Not to be confused with the wood variety or a logarithmic function, logs are pieces of event output that our systems produce. Since code is literally a set of instructions, we have the opportunity to log the interactions of all of those instructions.
Certain interactions are more important to capture than others. Verbosity or granularity of your logging statements is an engineering decision point. Typically in lower environments when you are creating something new, you have a more verbose set of logs meaning you capture more to validate and debug. As we move towards production, we tend to have less verbose logs to only capture critical events. If there is a problem, logging verbosity is typically is increased again in an environment for a short period of time e.g production until a resolution.
As systematic records, logs can be processed by humans or more often than not other systems. There are purpose-built tools for log aggregation such as Splunk and we can forward our logs to other systems such as an ELK [Elastic, Logstash, Kabana] stack. The simple log file has grown more complex as our systems have grown more complex.
Why are logs hard?
Logs come in all shapes and sizes. Usually up to the engineer to decide what and when log. Most likely as part of a development standard, logging standards and coverage are set. Though when building an application or a piece of infrastructure, the actual implements of the logging is up to the engineer.
We generate so many events, logs can also be seen as a bottleneck. Imaging a high value and low latency messaging system, if you were to log the content of each message, the system needed to maintain the logs at velocity would require as much computing power than the messaging system itself.
Each application, platform, system, etc generate different logs in different places. For example, your application might have application specific events that write to web server logs that interact with a database that also has logs/records which reside on an operating system writing to systemd. Most likely there are more logs than that in your application in your infrastructure
stack. You can see how easily the logs can add up.
Log content can also be taxing for the system needing to generate the logs. For example, if you include a full stack trace [the linage of the calls being made], it requires more overhead than a simple message. Over one of two events, not a big deal but for multiple users in the system that is distributed, the overhead will certainly add up.
With so much firepower needed to capture every event properly, the math starts to creep in with statistical significance. Modern applications and platforms are designed to be elastic and scale up and down depending on the workload. Because of scale, does it make sense to fully monitor every running container? Perhaps we can take a small set which is still statistically significant as a sample e.g one out of three.
Depending on the language there might be other methods to instrument e.g in JAVA you can instrument the byte code thus how Application Performance Management [APM] vendors were born. APM vendors also have sophisticated ways of sampling other than looking at log data. Logs do take time to get written and aggregated which are part of the logging layers.
Logging Layers
Logging methodology and architecture certainly take consideration. Unlike my belief as a young engineer that logs just magically appear, they are part of the system and have design considerations. In this excellent Medium Post, the author goes through logging in a modern application stack and what to do with the logs once you have them.

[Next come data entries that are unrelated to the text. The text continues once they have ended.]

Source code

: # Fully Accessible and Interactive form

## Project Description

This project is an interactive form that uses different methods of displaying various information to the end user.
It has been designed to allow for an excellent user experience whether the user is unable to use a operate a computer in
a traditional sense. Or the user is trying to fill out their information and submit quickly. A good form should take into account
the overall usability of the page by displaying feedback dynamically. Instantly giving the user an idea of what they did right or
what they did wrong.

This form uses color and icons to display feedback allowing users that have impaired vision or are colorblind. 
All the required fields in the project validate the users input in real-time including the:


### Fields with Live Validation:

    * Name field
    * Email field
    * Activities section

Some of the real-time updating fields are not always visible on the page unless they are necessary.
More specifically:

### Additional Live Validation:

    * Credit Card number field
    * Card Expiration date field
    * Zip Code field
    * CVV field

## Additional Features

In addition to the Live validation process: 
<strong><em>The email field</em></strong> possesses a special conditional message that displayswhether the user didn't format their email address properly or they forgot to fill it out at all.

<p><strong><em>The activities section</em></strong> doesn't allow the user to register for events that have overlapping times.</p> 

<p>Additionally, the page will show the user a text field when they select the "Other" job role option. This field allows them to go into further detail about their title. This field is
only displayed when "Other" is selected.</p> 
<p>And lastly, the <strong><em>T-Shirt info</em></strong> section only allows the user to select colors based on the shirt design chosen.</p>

We can classify logging systems into three layers. Functionally you need to intercept, route/forward, and aggregate your logs.
Interceptor: The job of a logging interceptor is to decide what events or instructions need to be captured and at what verbosity. Should items that are fatal be captured or should items that are more informational be captured. This is usually configured in an interceptor to look out for log statements in the codebase.
Router/Forwarder: Your logs have to go somewhere even if that is a text file on your local system. The job of a logging router is to do just that, to route where the logs get written to and ultimately delivered to. More often than not, logs are headed to another system for processing and retention. Potentially a big data system to look out for anomalies quicker or a database for compliance and retention.
Aggregator: In life, there are a few absolutes with death, taxes, and you will have more than one log. Aggregators are common now as our systems that our users transverse are distributed. The job of a log aggregator is to find relationships between the dozens of potential logs and present them in a concise or conclusion based way.